John Allsopp
Professionally engineered Internet solutions for humans

- Send in the rifleman
- 31 July 2008: Eye yam on video, acting out my fantasy of being the straight man to two outrageous rock Gods. 'Tis my drumning and my occasional "funky" yelp.
- Is this persuasive?
- 30 July 2008: Is this text persuasive or does it sound rubbish. I know it looks rubbish, ignore how it looks. Just think of the text. Do I lose you at any point? Does it make you want to learn about finance and accounting? It works on me but I might be weird. Let me know.
- Marketing systems
- 28 July 2008: I'm doing something I absolutely love right now, it gives me such a huge thrill, a genuine electricity of excitement. Yet I reckon I'm probably out on a limb with it. I'll try to explain.
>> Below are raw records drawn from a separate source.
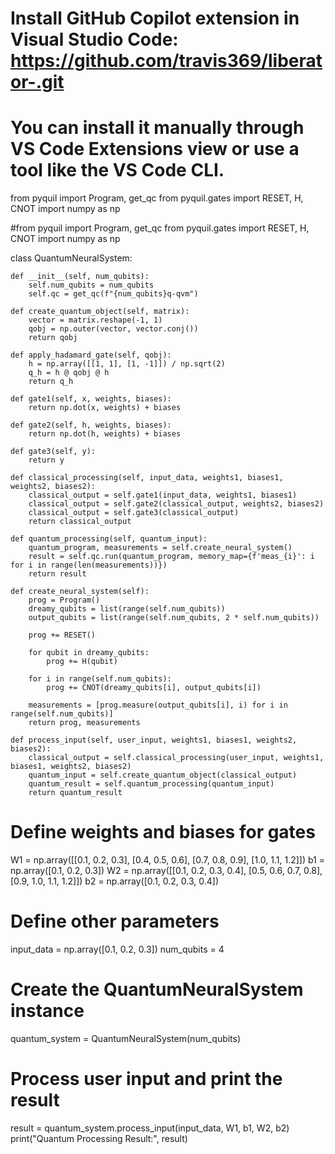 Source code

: # Install GitHub Copilot extension in Visual Studio Code: https://github.com/travis369/liberator-.git
# You can install it manually through VS Code Extensions view or use a tool like the VS Code CLI.

from pyquil import Program, get_qc
from pyquil.gates import RESET, H, CNOT
import numpy as np

#from pyquil import Program, get_qc
from pyquil.gates import RESET, H, CNOT
import numpy as np

class QuantumNeuralSystem:

    def __init__(self, num_qubits):
        self.num_qubits = num_qubits
        self.qc = get_qc(f"{num_qubits}q-qvm")

    def create_quantum_object(self, matrix):
        vector = matrix.reshape(-1, 1)
        qobj = np.outer(vector, vector.conj())
        return qobj

    def apply_hadamard_gate(self, qobj):
        h = np.array([[1, 1], [1, -1]]) / np.sqrt(2)
        q_h = h @ qobj @ h
        return q_h

    def gate1(self, x, weights, biases):
        return np.dot(x, weights) + biases

    def gate2(self, h, weights, biases):
        return np.dot(h, weights) + biases

    def gate3(self, y):
        return y

    def classical_processing(self, input_data, weights1, biases1, weights2, biases2):
        classical_output = self.gate1(input_data, weights1, biases1)
        classical_output = self.gate2(classical_output, weights2, biases2)
        classical_output = self.gate3(classical_output)
        return classical_output

    def quantum_processing(self, quantum_input):
        quantum_program, measurements = self.create_neural_system()
        result = self.qc.run(quantum_program, memory_map={f'meas_{i}': i for i in range(len(measurements))})
        return result

    def create_neural_system(self):
        prog = Program()
        dreamy_qubits = list(range(self.num_qubits))
        output_qubits = list(range(self.num_qubits, 2 * self.num_qubits))

        prog += RESET()

        for qubit in dreamy_qubits:
            prog += H(qubit)

        for i in range(self.num_qubits):
            prog += CNOT(dreamy_qubits[i], output_qubits[i])

        measurements = [prog.measure(output_qubits[i], i) for i in range(self.num_qubits)]
        return prog, measurements

    def process_input(self, user_input, weights1, biases1, weights2, biases2):
        classical_output = self.classical_processing(user_input, weights1, biases1, weights2, biases2)
        quantum_input = self.create_quantum_object(classical_output)
        quantum_result = self.quantum_processing(quantum_input)
        return quantum_result

# Define weights and biases for gates
W1 = np.array([[0.1, 0.2, 0.3], [0.4, 0.5, 0.6], [0.7, 0.8, 0.9], [1.0, 1.1, 1.2]])
b1 = np.array([0.1, 0.2, 0.3])
W2 = np.array([[0.1, 0.2, 0.3, 0.4], [0.5, 0.6, 0.7, 0.8], [0.9, 1.0, 1.1, 1.2]])
b2 = np.array([0.1, 0.2, 0.3, 0.4])

# Define other parameters
input_data = np.array([0.1, 0.2, 0.3])
num_qubits = 4

# Create the QuantumNeuralSystem instance
quantum_system = QuantumNeuralSystem(num_qubits)

# Process user input and print the result
result = quantum_system.process_input(input_data, W1, b1, W2, b2)
print("Quantum Processing Result:", result)
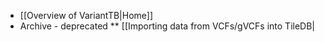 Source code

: * [[Overview of VariantTB|Home]]
* Archive - deprecated
** [[Importing data from VCFs/gVCFs into TileDB|  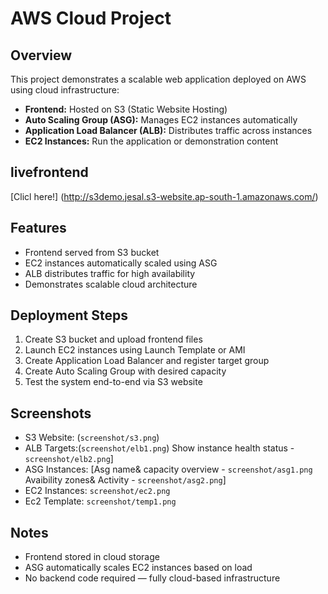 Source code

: # AWS Cloud Project

## Overview
This project demonstrates a scalable web application deployed on AWS using cloud infrastructure:

- **Frontend:** Hosted on S3 (Static Website Hosting)
- **Auto Scaling Group (ASG):** Manages EC2 instances automatically
- **Application Load Balancer (ALB):** Distributes traffic across instances
- **EC2 Instances:** Run the application or demonstration content


## livefrontend 
 [Clicl here!] (http://s3demo.jesal.s3-website.ap-south-1.amazonaws.com/)

## Features
- Frontend served from S3 bucket
- EC2 instances automatically scaled using ASG
- ALB distributes traffic for high availability 
- Demonstrates scalable cloud architecture

## Deployment Steps
1. Create S3 bucket and upload frontend files
2. Launch EC2 instances using Launch Template or AMI
3. Create Application Load Balancer and register target group
4. Create Auto Scaling Group with desired capacity
5. Test the system end-to-end via S3 website

## Screenshots
- S3 Website: (`screenshot/s3.png`)
- ALB Targets:(`screenshot/elb1.png`)
               Show instance health status - `screenshot/elb2.png`]
- ASG Instances: [Asg name& capacity overview - `screenshot/asg1.png`
                 Avaibility zones& Activity  - `screenshot/asg2.png`]
- EC2 Instances: `screenshot/ec2.png`
- Ec2 Template: `screenshot/temp1.png`
## Notes
- Frontend stored in cloud storage
- ASG automatically scales EC2 instances based on load
- No backend code required — fully cloud-based infrastructure



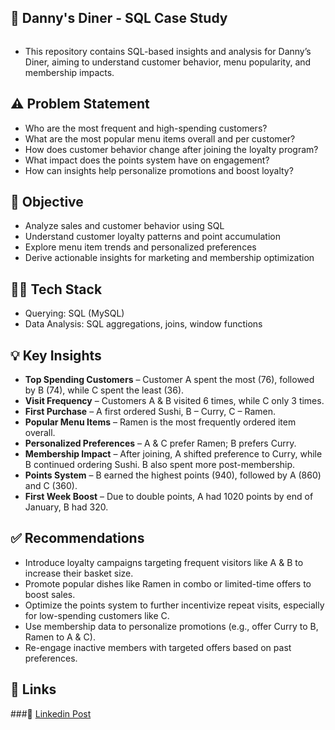 ## 🍜 Danny's Diner - SQL Case Study
![]()
* This repository contains SQL-based insights and analysis for Danny’s Diner, aiming to understand customer behavior, menu popularity, and membership impacts.

## ⚠️ Problem Statement
* Who are the most frequent and high-spending customers?
* What are the most popular menu items overall and per customer?
* How does customer behavior change after joining the loyalty program?
* What impact does the points system have on engagement?
* How can insights help personalize promotions and boost loyalty?

## 🎯 Objective
* Analyze sales and customer behavior using SQL
* Understand customer loyalty patterns and point accumulation
* Explore menu item trends and personalized preferences
* Derive actionable insights for marketing and membership optimization

## 👩‍💻 Tech Stack
* Querying: SQL (MySQL)
* Data Analysis: SQL aggregations, joins, window functions

## 💡 Key Insights
* **Top Spending Customers** – Customer A spent the most (76), followed by B (74), while C spent the least (36).
* **Visit Frequency** – Customers A & B visited 6 times, while C only 3 times.
* **First Purchase** – A first ordered Sushi, B – Curry, C – Ramen.
* **Popular Menu Items** – Ramen is the most frequently ordered item overall.
* **Personalized Preferences** – A & C prefer Ramen; B prefers Curry.
* **Membership Impact** – After joining, A shifted preference to Curry, while B continued ordering Sushi. B also spent more post-membership.
* **Points System** – B earned the highest points (940), followed by A (860) and C (360).
* **First Week Boost** – Due to double points, A had 1020 points by end of January, B had 320.

## ✅ Recommendations
* Introduce loyalty campaigns targeting frequent visitors like A & B to increase their basket size.
* Promote popular dishes like Ramen in combo or limited-time offers to boost sales.
* Optimize the points system to further incentivize repeat visits, especially for low-spending customers like C.
* Use membership data to personalize promotions (e.g., offer Curry to B, Ramen to A & C).
* Re-engage inactive members with targeted offers based on past preferences.

## 🔗 Links
###💼 [Linkedin Post]()

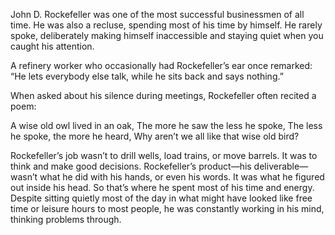 John D. Rockefeller was one of the most successful businessmen of all time. He was also a recluse, spending most of his time by himself. He rarely spoke, deliberately making himself inaccessible and staying quiet when you caught his attention.

A refinery worker who occasionally had Rockefeller’s ear once remarked: “He lets everybody else talk, while he sits back and says nothing.”

When asked about his silence during meetings, Rockefeller often recited a poem:

A wise old owl lived in an oak,
The more he saw the less he spoke,
The less he spoke, the more he heard,
Why aren’t we all like that wise old bird?

Rockefeller’s job wasn’t to drill wells, load trains, or move barrels. It was to think and make good decisions. Rockefeller’s product—his deliverable—wasn’t what he did with his hands, or even his words. It was what he figured out inside his head. So that’s where he spent most of his time and energy. Despite sitting quietly most of the day in what might have looked like free time or leisure hours to most people, he was constantly working in his mind, thinking problems through. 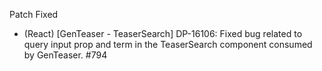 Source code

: Patch
Fixed
- (React) [GenTeaser - TeaserSearch] DP-16106: Fixed bug related to query input prop and term in the TeaserSearch component consumed by GenTeaser. #794
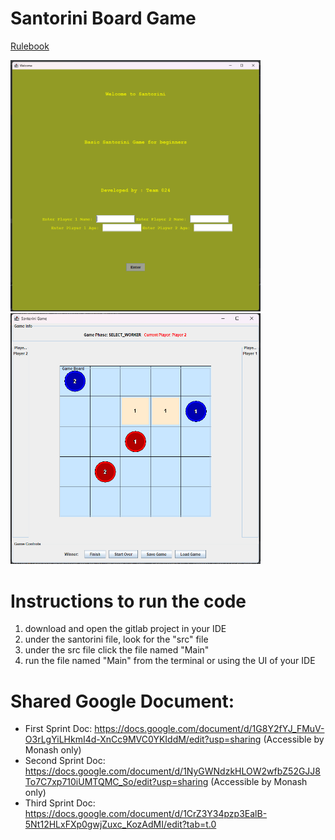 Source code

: # Santorini Board Game
[Rulebook](https://cdn.1j1ju.com/medias/fc/ec/5d-santorini-rulebook.pdf)

<img src="https://github.com/Fennessy10/Santorini-Board-Game/blob/main/santorini%20welcome%20screen.png?raw=true" alt="Santorini WelcomeScreen Screenshot" width="400"/>

<img src="https://github.com/Fennessy10/Santorini-Board-Game/blob/main/santorini%20board%20pic.png?raw=true" alt="Santorini Board Screenshot" width="400"/>


# Instructions to run the code
1) download and open the gitlab project in your IDE
2) under the santorini file, look for the "src" file
3) under the src file click the file named "Main"
4) run the file named "Main" from the terminal or using the UI of your IDE

# Shared Google Document:
- First Sprint Doc: https://docs.google.com/document/d/1G8Y2fYJ_FMuV-O3rLgYiLHkmI4d-XnCc9MVC0YKIddM/edit?usp=sharing (Accessible by Monash only) 
- Second Sprint Doc: https://docs.google.com/document/d/1NyGWNdzkHLOW2wfbZ52GJJ8To7C7xp710iUMTQMC_So/edit?usp=sharing (Accessible by Monash only)
- Third Sprint Doc: https://docs.google.com/document/d/1CrZ3Y34pzp3EalB-5Nt12HLxFXp0gwjZuxc_KozAdMI/edit?tab=t.0
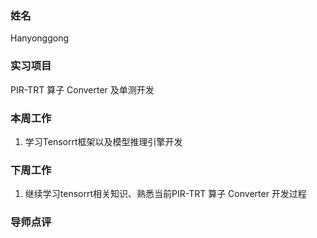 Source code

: ### 姓名 

Hanyonggong

### 实习项目 

PIR-TRT 算子 Converter 及单测开发

### 本周工作 

   1. 学习Tensorrt框架以及模型推理引擎开发

### 下周工作 

   1. 继续学习tensorrt相关知识、熟悉当前PIR-TRT 算子 Converter 开发过程

### 导师点评 
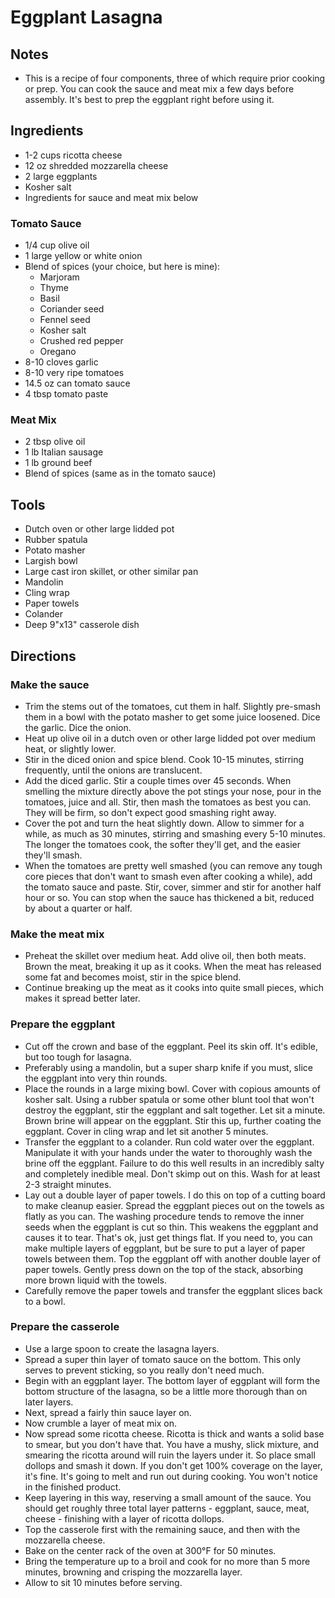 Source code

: # Eggplant Lasagna

## Notes
* This is a recipe of four components, three of which require prior cooking or
  prep. You can cook the sauce and meat mix a few days before assembly. It's
  best to prep the eggplant right before using it.

## Ingredients
* 1-2 cups ricotta cheese
* 12 oz shredded mozzarella cheese
* 2 large eggplants
* Kosher salt
* Ingredients for sauce and meat mix below

### Tomato Sauce
* 1/4 cup olive oil
* 1 large yellow or white onion
* Blend of spices (your choice, but here is mine):
  * Marjoram
  * Thyme
  * Basil
  * Coriander seed
  * Fennel seed
  * Kosher salt
  * Crushed red pepper
  * Oregano
* 8-10 cloves garlic
* 8-10 very ripe tomatoes
* 14.5 oz can tomato sauce
* 4 tbsp tomato paste

### Meat Mix
* 2 tbsp olive oil
* 1 lb Italian sausage
* 1 lb ground beef
* Blend of spices (same as in the tomato sauce)


## Tools
* Dutch oven or other large lidded pot
* Rubber spatula
* Potato masher
* Largish bowl
* Large cast iron skillet, or other similar pan
* Mandolin
* Cling wrap
* Paper towels
* Colander
* Deep 9"x13" casserole dish

## Directions
### Make the sauce
* Trim the stems out of the tomatoes, cut them in half. Slightly pre-smash them in a bowl with the
  potato masher to get some juice loosened. Dice the garlic. Dice the onion.
* Heat up olive oil in a dutch oven or other large lidded pot over medium heat, or slightly lower.
* Stir in the diced onion and spice blend. Cook 10-15 minutes, stirring frequently, until the onions
  are translucent.
* Add the diced garlic. Stir a couple times over 45 seconds. When smelling the mixture directly
  above the pot stings your nose, pour in the tomatoes, juice and all. Stir, then mash the tomatoes
  as best you can. They will be firm, so don't expect good smashing right away.
* Cover the pot and turn the heat slightly down. Allow to simmer for a while, as much as 30 minutes,
  stirring and smashing every 5-10 minutes. The longer the tomatoes cook, the softer they'll get,
  and the easier they'll smash.
* When the tomatoes are pretty well smashed (you can remove any tough core pieces that don't want to
  smash even after cooking a while), add the tomato sauce and paste. Stir, cover, simmer and stir
  for another half hour or so. You can stop when the sauce has thickened a bit, reduced by about
  a quarter or half.

### Make the meat mix
* Preheat the skillet over medium heat. Add olive oil, then both meats. Brown the meat, breaking it
  up as it cooks. When the meat has released some fat and becomes moist, stir in the spice blend.
* Continue breaking up the meat as it cooks into quite small pieces, which makes it spread better
  later.

### Prepare the eggplant
* Cut off the crown and base of the eggplant. Peel its skin off. It's edible, but too tough for
  lasagna.
* Preferably using a mandolin, but a super sharp knife if you must, slice the eggplant into very
  thin rounds.
* Place the rounds in a large mixing bowl. Cover with copious amounts of kosher salt. Using a
  rubber spatula or some other blunt tool that won't destroy the eggplant, stir the eggplant and
  salt together. Let sit a minute. Brown brine will appear on the eggplant. Stir this up, further
  coating the eggplant. Cover in cling wrap and let sit another 5 minutes.
* Transfer the eggplant to a colander. Run cold water over the eggplant. Manipulate it with your
  hands under the water to thoroughly wash the brine off the eggplant. Failure to do this well
  results in an incredibly salty and completely inedible meal. Don't skimp out on this. Wash for at
  least 2-3 straight minutes.
* Lay out a double layer of paper towels. I do this on top of a cutting board to make cleanup easier.
  Spread the eggplant pieces out on the towels as flatly as you can. The washing procedure tends to
  remove the inner seeds when the eggplant is cut so thin. This weakens the eggplant and causes it
  to tear. That's ok, just get things flat. If you need to, you can make multiple layers of
  eggplant, but be sure to put a layer of paper towels between them. Top the eggplant off with
  another double layer of paper towels. Gently press down on the top of the stack, absorbing more
  brown liquid with the towels.
* Carefully remove the paper towels and transfer the eggplant slices back to a bowl.

### Prepare the casserole
* Use a large spoon to create the lasagna layers.
* Spread a super thin layer of tomato sauce on the bottom. This only serves to prevent sticking, so
  you really don't need much.
* Begin with an eggplant layer. The bottom layer of eggplant will form the bottom structure of the
  lasagna, so be a little more thorough than on later layers.
* Next, spread a fairly thin sauce layer on.
* Now crumble a layer of meat mix on.
* Now spread some ricotta cheese. Ricotta is thick and wants a solid base to smear, but you don't
  have that. You have a mushy, slick mixture, and smearing the ricotta around will ruin the layers
  under it. So place small dollops and smash it down. If you don't get 100% coverage on the layer,
  it's fine. It's going to melt and run out during cooking. You won't notice in the finished product.
* Keep layering in this way, reserving a small amount of the sauce. You should get roughly three
  total layer patterns - eggplant, sauce, meat, cheese - finishing with a layer of ricotta dollops.
* Top the casserole first with the remaining sauce, and then with the mozzarella cheese.
* Bake on the center rack of the oven at 300°F for 50 minutes.
* Bring the temperature up to a broil and cook for no more than 5 more minutes, browning and
  crisping the mozzarella layer.
* Allow to sit 10 minutes before serving.
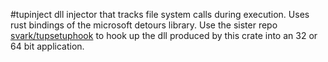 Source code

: #tupinject
dll injector that tracks file system calls during execution. Uses rust bindings of the microsoft detours library.
Use the sister repo [svark/tupsetuphook](https://www.github.com/svark/tupsetuphook) to hook up the dll produced by this crate into an 32 or 64 bit application.
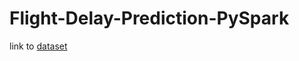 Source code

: # Flight-Delay-Prediction-PySpark

link to [dataset](https://www.kaggle.com/code/rashid60/ml-with-pyspark-predicting-flight-delays)
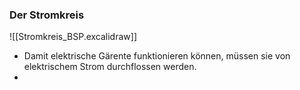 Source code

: ### Der Stromkreis
![[Stromkreis_BSP.excalidraw]]

- Damit elektrische Gärente funktionieren können, müssen sie von elektrischem Strom durchflossen werden.
-  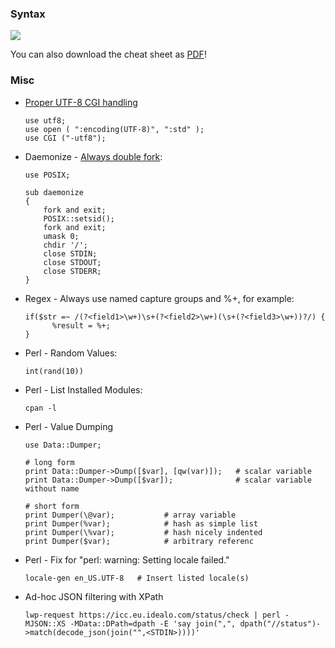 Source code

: ### Syntax

![](/images/perl-language-overview.svg)

You can also download the cheat sheet as
[PDF](/upload/perl-regex-reference.pdf)!

### Misc

-   [Proper UTF-8 CGI
    handling](http://blog.thewebsitepeople.org/2012/06/perl-default-to-utf-8-encoding/)

        use utf8;
        use open ( ":encoding(UTF-8)", ":std" );
        use CGI ("-utf8");

-   Daemonize - [Always double
    fork](http://world.std.com/~swmcd/steven/tech/daemon.html):

        use POSIX;

        sub daemonize
        {
            fork and exit;
            POSIX::setsid();
            fork and exit;
            umask 0;
            chdir '/';
            close STDIN;
            close STDOUT;
            close STDERR;
        }

-   Regex - Always use named capture groups and %+, for example:

        if($str =~ /(?<field1>\w+)\s+(?<field2>\w+)(\s+(?<field3>\w+))?/) {
              %result = %+;
        }

-   Perl - Random Values:

        int(rand(10))

-   Perl - List Installed Modules:

        cpan -l

-   Perl - Value Dumping

        use Data::Dumper;

        # long form
        print Data::Dumper->Dump([$var], [qw(var)]);   # scalar variable
        print Data::Dumper->Dump([$var]);              # scalar variable without name

        # short form
        print Dumper(\@var);           # array variable
        print Dumper(%var);            # hash as simple list
        print Dumper(\%var);           # hash nicely indented
        print Dumper($var);            # arbitrary referenc

-   Perl - Fix for "perl: warning: Setting locale failed."

        locale-gen en_US.UTF-8   # Insert listed locale(s)

-   Ad-hoc JSON filtering with XPath

        lwp-request https://icc.eu.idealo.com/status/check | perl -MJSON::XS -MData::DPath=dpath -E 'say join(",", dpath("//status")->match(decode_json(join("",<STDIN>))))'


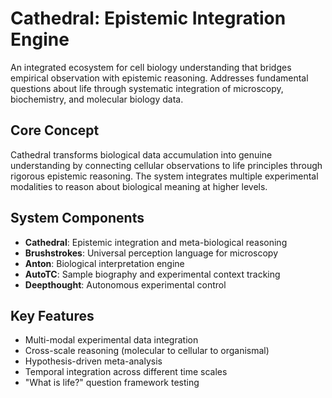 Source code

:   # Cathedral: Epistemic Integration Engine

  An integrated ecosystem for cell biology understanding that bridges
  empirical observation with epistemic reasoning. Addresses fundamental
  questions about life through systematic integration of microscopy,
  biochemistry, and molecular biology data.

  ## Core Concept

  Cathedral transforms biological data accumulation into genuine
  understanding by connecting cellular observations to life principles
  through rigorous epistemic reasoning. The system integrates multiple
  experimental modalities to reason about biological meaning at higher
  levels.

  ## System Components

  - **Cathedral**: Epistemic integration and meta-biological reasoning
  - **Brushstrokes**: Universal perception language for microscopy
  - **Anton**: Biological interpretation engine
  - **AutoTC**: Sample biography and experimental context tracking
  - **Deepthought**: Autonomous experimental control

  ## Key Features

  - Multi-modal experimental data integration
  - Cross-scale reasoning (molecular to cellular to organismal)
  - Hypothesis-driven meta-analysis
  - Temporal integration across different time scales
  - "What is life?" question framework testing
- I love systems, first of all. For me, you can't have repeatability unless you have systems and routines. If you don't have repeatability, you can't learn from what went before, and you can't have quality.
- I was about to write that that's clearly not true for human skills where, for instance, if you're a roofer you simply learn from your mistakes and your quality comes from experience, but then I thought .. well, if I wanted to be an expert pianist, I'd start with routine: practice for an hour every day, for instance. And then I'd augment that according to experience. So, if I worked out I wasn't progressing fast enough, I'd practice 2 hours a day. If I found issues with, say, left hand fingering, I'd add more routine: practice half an hour just on left hand fingering, or find a tutor to help with that.
- So I proposed, maybe 20 years ago now, a marketing system to a client (when I was a PR consultant) which went something like this. I called it 'watering the garden' and 'sowing the seeds'.
- The idea was this, and it's (I think) anathema to salesy people who want to drive things and make things happen by force of will.
- The system had two main routines. "Watering the garden" basically was about watering the garden to see what came up naturally. So we issued press releases that said "we make " whatever it was .. well, let's apply it to me "I'm a web developer", or "I'm an Internet marketing expert". That would bring enquiries. So let's say I got an enquiry from a jeweller. Well, clearly that tells me there's demand from jewellers for what I provide. If I got the business and ended up with a satisfied customer, that would mean I could satisfy that demand. So now, I'm a web developer with experience in the jewellery industry. So I could write a case study about that. That's "sowing the seeds" .. having found out what grows in my soil / what needs are out there that I can satisfy, I can proceed to get more of that sort of business. And how can I do that? Simply by talking about the business I've done.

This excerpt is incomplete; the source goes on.